[RECORDS — start]

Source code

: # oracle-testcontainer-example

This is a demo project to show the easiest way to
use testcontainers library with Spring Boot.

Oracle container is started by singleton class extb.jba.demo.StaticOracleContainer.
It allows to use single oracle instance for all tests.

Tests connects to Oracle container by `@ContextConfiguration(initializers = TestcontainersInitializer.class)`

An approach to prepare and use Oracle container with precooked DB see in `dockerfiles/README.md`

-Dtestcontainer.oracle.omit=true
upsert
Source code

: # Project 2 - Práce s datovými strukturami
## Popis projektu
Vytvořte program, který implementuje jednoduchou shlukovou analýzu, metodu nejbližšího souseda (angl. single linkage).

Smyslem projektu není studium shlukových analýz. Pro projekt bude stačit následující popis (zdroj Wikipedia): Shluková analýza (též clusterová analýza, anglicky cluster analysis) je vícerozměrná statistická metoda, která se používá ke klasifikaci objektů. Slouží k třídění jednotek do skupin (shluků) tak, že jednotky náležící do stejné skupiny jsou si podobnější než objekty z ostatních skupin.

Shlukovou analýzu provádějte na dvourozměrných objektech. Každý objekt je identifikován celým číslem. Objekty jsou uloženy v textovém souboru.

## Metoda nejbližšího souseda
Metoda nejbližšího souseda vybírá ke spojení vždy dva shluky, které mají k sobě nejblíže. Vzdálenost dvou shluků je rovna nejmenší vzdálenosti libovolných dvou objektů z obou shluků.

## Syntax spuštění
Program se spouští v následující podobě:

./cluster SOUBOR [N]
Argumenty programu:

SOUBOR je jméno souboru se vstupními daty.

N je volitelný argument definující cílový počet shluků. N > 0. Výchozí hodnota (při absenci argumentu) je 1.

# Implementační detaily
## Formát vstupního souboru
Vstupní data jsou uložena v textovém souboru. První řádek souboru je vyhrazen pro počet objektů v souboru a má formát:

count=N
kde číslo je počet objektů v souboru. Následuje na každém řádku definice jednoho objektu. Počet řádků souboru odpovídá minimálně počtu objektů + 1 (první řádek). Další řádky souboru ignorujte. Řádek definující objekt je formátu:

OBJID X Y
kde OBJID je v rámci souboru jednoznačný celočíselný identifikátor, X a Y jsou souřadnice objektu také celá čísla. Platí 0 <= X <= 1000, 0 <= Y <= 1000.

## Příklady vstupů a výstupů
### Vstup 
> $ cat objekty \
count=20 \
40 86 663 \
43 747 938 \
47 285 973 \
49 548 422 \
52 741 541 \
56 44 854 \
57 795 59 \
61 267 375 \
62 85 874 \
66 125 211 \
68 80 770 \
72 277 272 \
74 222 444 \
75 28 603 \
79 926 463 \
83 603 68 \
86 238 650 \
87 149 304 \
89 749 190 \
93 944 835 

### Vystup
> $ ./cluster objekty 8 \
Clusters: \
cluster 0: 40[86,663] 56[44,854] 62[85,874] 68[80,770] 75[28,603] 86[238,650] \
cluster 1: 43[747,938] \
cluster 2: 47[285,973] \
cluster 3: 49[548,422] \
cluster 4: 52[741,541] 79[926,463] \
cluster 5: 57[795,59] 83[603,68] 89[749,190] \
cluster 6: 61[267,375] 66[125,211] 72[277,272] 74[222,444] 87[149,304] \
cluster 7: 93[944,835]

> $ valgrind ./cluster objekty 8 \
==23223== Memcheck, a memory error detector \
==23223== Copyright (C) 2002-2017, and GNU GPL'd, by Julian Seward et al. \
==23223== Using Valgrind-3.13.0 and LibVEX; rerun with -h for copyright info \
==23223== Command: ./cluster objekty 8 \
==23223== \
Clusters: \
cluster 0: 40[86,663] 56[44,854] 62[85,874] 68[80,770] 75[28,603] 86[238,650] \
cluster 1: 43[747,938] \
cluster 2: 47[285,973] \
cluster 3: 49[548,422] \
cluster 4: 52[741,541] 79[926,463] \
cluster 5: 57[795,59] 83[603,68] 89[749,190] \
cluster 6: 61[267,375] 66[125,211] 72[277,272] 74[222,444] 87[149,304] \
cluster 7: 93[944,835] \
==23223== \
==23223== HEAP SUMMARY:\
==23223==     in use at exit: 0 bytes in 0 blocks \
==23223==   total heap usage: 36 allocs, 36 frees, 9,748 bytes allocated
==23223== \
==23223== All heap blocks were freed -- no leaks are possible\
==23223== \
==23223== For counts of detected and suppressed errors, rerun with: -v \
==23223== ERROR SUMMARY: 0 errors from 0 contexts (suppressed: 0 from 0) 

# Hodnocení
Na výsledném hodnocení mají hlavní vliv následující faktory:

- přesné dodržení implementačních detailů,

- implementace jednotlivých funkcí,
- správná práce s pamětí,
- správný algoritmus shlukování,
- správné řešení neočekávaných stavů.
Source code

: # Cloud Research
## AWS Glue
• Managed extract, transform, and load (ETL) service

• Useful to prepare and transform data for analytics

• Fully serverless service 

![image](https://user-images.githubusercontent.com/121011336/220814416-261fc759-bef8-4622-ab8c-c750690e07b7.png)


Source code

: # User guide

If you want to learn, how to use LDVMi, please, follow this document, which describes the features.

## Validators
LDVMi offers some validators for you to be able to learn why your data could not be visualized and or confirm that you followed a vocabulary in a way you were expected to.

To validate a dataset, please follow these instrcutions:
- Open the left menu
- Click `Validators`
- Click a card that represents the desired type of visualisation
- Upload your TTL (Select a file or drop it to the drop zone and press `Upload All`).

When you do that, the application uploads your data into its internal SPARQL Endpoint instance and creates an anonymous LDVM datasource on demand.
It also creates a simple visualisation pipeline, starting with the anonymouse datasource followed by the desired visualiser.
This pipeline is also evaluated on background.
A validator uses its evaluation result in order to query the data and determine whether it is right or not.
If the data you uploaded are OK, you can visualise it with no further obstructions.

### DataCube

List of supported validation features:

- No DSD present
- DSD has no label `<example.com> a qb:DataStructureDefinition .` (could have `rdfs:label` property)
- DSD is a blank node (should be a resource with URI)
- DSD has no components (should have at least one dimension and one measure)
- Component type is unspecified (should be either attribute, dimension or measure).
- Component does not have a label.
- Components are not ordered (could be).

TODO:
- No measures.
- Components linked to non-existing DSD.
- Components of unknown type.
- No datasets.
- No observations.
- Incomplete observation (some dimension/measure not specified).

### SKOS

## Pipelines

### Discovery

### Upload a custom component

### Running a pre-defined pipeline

[RECORDS — finish]
[RECORDS — start]

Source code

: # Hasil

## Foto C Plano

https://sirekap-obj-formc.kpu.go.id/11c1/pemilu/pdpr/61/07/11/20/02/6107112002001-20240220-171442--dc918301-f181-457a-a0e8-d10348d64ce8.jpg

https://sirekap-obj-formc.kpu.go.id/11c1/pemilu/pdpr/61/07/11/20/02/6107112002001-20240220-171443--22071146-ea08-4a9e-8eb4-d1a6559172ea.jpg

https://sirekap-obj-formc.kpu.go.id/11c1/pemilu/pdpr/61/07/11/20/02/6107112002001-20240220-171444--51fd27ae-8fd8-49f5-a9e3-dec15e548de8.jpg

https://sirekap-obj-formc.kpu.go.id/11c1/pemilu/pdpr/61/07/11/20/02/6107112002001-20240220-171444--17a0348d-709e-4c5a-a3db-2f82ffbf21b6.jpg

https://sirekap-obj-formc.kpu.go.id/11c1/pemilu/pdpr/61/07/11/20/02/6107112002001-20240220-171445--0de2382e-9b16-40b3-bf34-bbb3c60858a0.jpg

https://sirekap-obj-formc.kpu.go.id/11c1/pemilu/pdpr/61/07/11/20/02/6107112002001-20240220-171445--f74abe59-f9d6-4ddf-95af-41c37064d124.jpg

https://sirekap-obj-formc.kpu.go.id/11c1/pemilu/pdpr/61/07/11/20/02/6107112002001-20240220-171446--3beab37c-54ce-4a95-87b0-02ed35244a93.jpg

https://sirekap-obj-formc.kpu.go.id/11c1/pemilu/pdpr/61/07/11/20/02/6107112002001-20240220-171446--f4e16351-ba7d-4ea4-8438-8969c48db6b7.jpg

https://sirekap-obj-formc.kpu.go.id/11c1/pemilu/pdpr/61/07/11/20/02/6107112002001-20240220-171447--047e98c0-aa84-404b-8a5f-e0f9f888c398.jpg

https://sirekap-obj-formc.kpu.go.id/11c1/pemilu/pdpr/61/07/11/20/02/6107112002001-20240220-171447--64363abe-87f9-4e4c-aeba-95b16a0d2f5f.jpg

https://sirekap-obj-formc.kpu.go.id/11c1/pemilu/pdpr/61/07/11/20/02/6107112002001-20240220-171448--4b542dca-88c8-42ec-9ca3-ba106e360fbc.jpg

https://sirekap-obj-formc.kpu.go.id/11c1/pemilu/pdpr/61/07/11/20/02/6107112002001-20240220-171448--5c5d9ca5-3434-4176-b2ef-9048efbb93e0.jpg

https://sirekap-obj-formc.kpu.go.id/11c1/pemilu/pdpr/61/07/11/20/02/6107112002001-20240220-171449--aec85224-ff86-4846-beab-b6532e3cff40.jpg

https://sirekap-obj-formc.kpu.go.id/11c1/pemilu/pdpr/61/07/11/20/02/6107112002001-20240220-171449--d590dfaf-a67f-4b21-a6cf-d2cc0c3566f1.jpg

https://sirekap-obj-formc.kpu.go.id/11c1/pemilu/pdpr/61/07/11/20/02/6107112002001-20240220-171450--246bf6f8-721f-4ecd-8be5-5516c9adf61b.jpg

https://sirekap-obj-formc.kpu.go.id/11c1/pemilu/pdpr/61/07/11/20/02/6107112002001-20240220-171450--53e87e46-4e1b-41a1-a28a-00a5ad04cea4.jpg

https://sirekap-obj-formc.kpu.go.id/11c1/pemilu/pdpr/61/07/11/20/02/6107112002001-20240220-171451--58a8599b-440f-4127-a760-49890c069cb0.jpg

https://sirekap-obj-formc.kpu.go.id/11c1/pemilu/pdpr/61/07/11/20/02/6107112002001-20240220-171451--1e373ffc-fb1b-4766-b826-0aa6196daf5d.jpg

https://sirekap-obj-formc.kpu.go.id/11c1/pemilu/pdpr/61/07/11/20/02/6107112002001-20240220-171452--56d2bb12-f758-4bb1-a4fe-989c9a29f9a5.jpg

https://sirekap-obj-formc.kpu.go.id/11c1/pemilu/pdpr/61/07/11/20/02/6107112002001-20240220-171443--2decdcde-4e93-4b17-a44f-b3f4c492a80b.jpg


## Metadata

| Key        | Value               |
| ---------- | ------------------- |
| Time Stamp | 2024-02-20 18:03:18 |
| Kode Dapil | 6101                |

[RECORDS — finish]
[RECORDS — start]

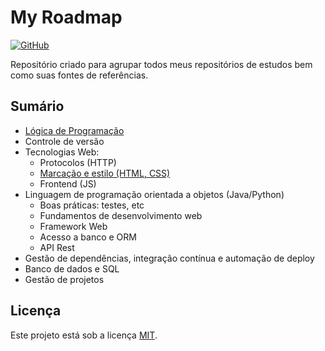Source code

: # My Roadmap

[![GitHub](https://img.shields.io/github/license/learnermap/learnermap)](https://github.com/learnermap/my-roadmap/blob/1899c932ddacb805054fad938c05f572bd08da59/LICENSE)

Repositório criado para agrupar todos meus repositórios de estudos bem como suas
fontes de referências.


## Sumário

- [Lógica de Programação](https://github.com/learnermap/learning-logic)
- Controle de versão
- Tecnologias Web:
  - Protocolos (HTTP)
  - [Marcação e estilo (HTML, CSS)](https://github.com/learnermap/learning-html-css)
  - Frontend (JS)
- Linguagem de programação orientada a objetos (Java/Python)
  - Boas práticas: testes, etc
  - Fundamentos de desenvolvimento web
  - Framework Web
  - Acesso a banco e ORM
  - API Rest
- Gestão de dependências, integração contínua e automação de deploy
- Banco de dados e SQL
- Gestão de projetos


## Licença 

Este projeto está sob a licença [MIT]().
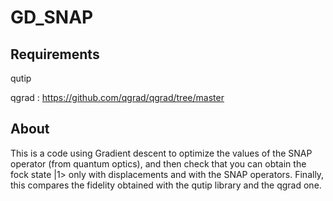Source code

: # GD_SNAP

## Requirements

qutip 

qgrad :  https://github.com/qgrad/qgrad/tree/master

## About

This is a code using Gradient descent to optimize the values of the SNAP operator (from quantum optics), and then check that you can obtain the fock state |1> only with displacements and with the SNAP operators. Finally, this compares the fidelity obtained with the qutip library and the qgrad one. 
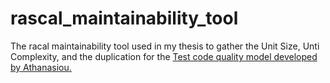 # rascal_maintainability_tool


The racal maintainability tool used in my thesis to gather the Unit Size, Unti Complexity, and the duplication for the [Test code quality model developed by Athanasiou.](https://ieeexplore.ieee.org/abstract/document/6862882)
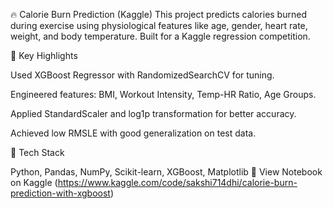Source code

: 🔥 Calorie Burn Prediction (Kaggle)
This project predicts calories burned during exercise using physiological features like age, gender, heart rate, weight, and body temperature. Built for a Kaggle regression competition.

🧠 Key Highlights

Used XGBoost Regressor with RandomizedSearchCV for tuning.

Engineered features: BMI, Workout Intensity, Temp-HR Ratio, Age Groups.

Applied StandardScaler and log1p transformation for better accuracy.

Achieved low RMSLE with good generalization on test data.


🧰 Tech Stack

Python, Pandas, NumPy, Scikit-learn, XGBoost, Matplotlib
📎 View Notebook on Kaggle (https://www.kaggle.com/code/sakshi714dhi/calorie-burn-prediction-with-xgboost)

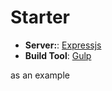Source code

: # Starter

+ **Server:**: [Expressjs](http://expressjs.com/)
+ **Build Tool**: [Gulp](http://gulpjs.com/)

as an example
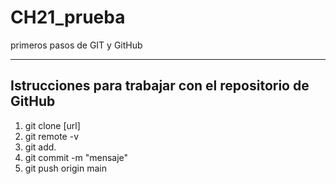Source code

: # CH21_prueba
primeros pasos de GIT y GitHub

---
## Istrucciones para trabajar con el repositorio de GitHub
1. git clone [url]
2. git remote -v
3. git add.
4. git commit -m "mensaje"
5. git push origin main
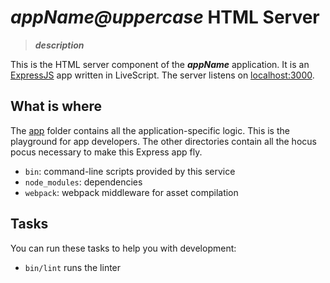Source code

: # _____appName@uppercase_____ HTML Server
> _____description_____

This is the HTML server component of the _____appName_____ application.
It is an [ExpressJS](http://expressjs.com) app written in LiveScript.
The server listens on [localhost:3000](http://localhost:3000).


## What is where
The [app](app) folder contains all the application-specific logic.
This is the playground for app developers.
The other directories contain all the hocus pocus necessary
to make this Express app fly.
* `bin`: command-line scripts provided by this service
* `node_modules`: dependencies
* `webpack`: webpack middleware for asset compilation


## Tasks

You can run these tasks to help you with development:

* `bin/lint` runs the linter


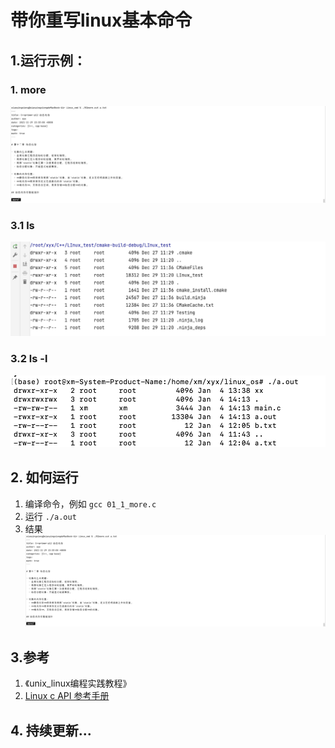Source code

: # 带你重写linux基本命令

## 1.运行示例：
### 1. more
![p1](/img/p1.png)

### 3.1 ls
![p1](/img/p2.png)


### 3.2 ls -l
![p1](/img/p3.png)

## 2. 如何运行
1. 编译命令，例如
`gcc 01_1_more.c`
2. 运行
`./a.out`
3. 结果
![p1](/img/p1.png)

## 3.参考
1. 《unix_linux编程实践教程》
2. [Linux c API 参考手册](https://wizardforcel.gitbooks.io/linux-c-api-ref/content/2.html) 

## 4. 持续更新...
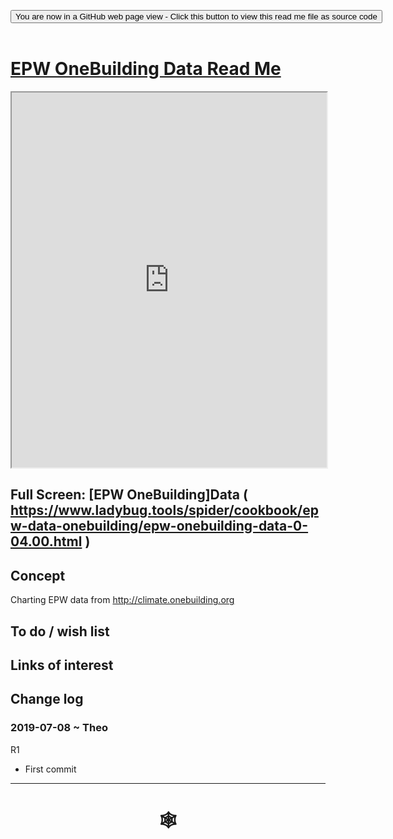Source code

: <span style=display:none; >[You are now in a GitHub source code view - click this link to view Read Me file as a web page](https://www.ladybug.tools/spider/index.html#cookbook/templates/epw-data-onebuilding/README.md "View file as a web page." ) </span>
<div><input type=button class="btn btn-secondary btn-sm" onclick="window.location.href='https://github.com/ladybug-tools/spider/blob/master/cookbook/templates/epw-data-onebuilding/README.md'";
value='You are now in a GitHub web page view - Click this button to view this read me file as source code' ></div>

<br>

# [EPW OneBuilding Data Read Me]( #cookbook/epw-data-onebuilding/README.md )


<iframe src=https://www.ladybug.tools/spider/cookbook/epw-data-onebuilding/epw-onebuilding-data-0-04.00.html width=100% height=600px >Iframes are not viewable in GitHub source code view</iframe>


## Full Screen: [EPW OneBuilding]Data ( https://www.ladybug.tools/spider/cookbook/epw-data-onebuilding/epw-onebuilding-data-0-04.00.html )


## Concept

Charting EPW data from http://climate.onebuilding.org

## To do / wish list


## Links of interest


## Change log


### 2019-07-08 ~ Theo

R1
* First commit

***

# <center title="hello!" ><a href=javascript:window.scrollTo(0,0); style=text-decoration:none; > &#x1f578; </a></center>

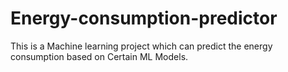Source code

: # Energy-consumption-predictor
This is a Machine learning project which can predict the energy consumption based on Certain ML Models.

[RECORDS — finish]

## EXERCISE BRIEF
Across the data above, how many lines carry the word "visualisation"? Only the number is needed.

## ANSWER SPACE
2